It was no coincidence that U.S. President Barack Obama held his speech on the new dynamic of the war on terror last Thursday, only a few days before Memorial Day, the U.S. holiday dedicated to the nation’s fallen soldiers.
Obama knows that the country is war-weary almost 12 years after the 9/11 attacks, and further casualties in Iraq or Afghanistan would be hard to justify to the public. The Nobel Peace Prize winner has no desire for new military engagements, as he has demonstrated with his restraint in the Syrian conflict. Analysis of the fine print in Obama’s speech, in which he once again allowed his reluctance to pursue violent courses of action against suspected extremists to be seen, indicates that the president also wants the use of drones, a practice that has been heavily criticized in foreign countries, to come to a stop.
The changes Obama has made to the policies detailing the rules for kill missions from the air are nearly insurmountable.

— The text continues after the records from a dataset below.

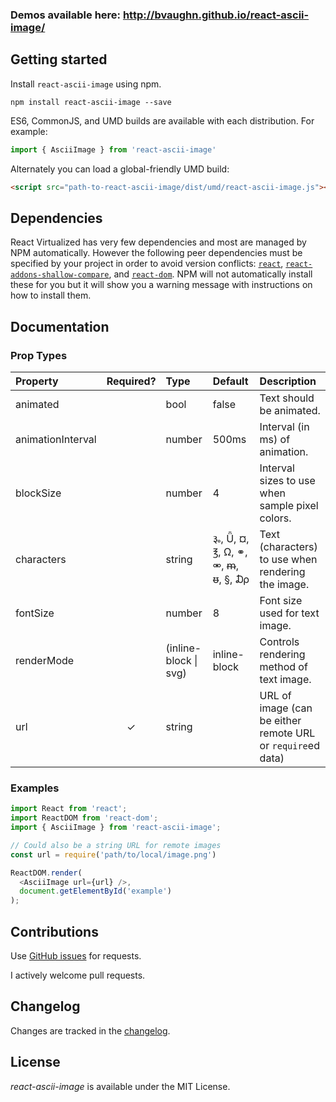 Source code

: ### Demos available here: http://bvaughn.github.io/react-ascii-image/

Getting started
---------------

Install `react-ascii-image` using npm.

```shell
npm install react-ascii-image --save
```

ES6, CommonJS, and UMD builds are available with each distribution.
For example:

```js
import { AsciiImage } from 'react-ascii-image'
```

Alternately you can load a global-friendly UMD build:

```html
<script src="path-to-react-ascii-image/dist/umd/react-ascii-image.js"></script>
```

Dependencies
---------------

React Virtualized has very few dependencies and most are managed by NPM automatically.
However the following peer dependencies must be specified by your project in order to avoid version conflicts:
[`react`](https://www.npmjs.com/package/react),
[`react-addons-shallow-compare`](https://www.npmjs.com/package/react-addons-shallow-compare), and
[`react-dom`](https://www.npmjs.com/package/react-dom).
NPM will not automatically install these for you but it will show you a warning message with instructions on how to install them.

Documentation
---------------

### Prop Types
| Property | Required? | Type | Default | Description |
|:---|:---:|:---|:---|:---|
| animated |  | bool | false | Text should be animated. |
| animationInterval |  | number | 500ms | Interval (in ms) of animation. |
| blockSize |  | number | 4 | Interval sizes to use when sample pixel colors. |
| characters |  | string | ૱, Ǖ, ¤, ℥, Ω, ⚭, ⚮, ᵯ, ᵿ, §, ₯ | Text (characters) to use when rendering the image. |
| fontSize |  | number | 8 | Font size used for text image. |
| renderMode |  | (inline-block \| svg) | inline-block | Controls rendering method of text image. |
| url |  ✓ | string | | URL of image (can be either remote URL or `require`ed data) |

### Examples

```javascript
import React from 'react';
import ReactDOM from 'react-dom';
import { AsciiImage } from 'react-ascii-image';

// Could also be a string URL for remote images
const url = require('path/to/local/image.png')

ReactDOM.render(
  <AsciiImage url={url} />,
  document.getElementById('example')
);
```

Contributions
------------

Use [GitHub issues](https://github.com/bvaughn/react-ascii-image/issues) for requests.

I actively welcome pull requests.

Changelog
---------

Changes are tracked in the [changelog](https://github.com/bvaughn/react-ascii-image/blob/master/CHANGELOG.md).

License
---------

*react-ascii-image* is available under the MIT License.
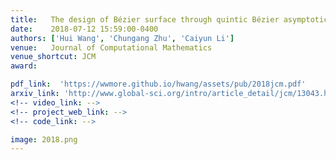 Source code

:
 ```yaml
---
title:   The design of Bézier surface through quintic Bézier asymptotic quadrilateral
date:    2018-07-12 15:59:00-0400
authors: ['Hui Wang', 'Chungang Zhu', 'Caiyun Li']
venue:   Journal of Computational Mathematics
venue_shortcut: JCM
award:

pdf_link:  'https://wwmore.github.io/hwang/assets/pub/2018jcm.pdf'  
arxiv_link: 'http://www.global-sci.org/intro/article_detail/jcm/13043.html'
<!-- video_link: -->
<!-- project_web_link: -->
<!-- code_link: -->

image: 2018.png
---
```

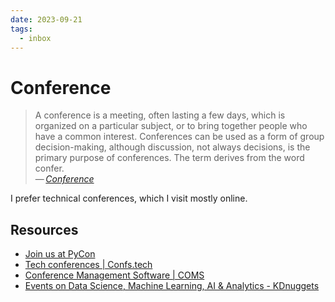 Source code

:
```yaml
---
date: 2023-09-21
tags:
  - inbox
---
```


# Conference

> A conference is a meeting, often lasting a few days, which is organized on a
> particular subject, or to bring together people who have a common interest.
> Conferences can be used as a form of group decision-making, although
> discussion, not always decisions, is the primary purpose of conferences. The
> term derives from the word confer.\
> — <cite>[Conference](https://en.wikipedia.org/wiki/Conference)</cite>

I prefer technical conferences, which I visit mostly online.

## Resources

- [Join us at PyCon](https://pycon.org/)
- [Tech conferences | Confs.tech](https://confs.tech/)
- [Conference Management Software | COMS](https://conference-service.com/index.html)
- [Events on Data Science, Machine Learning, AI & Analytics - KDnuggets](https://www.kdnuggets.com/meetings/index.html)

One of these parameters states that the government would have to be virtually certain that no civilians were in danger of being hit by an airstrike. In addition, targets must now represent a “continuing, imminent threat” for the U.S.
Obama has clearly begun communicating to his generals that he wants to avoid any military strategies that would put him at political risk in the future. Moreover, members of the al-Qaida leadership now know that they merely need to surround themselves with civilians to be safe from annihilation from the air. Obama’s unambiguous policy is not smart military strategy.
It is also astonishing that one topic was neglected in the remarks by the president, namely, the threat from weapons of mass destruction that could fall into the hands of terrorists or extremist groups such as Hezbollah. These weapons represent the greatest imaginable threat, yet this threat did not merit a single word from Obama.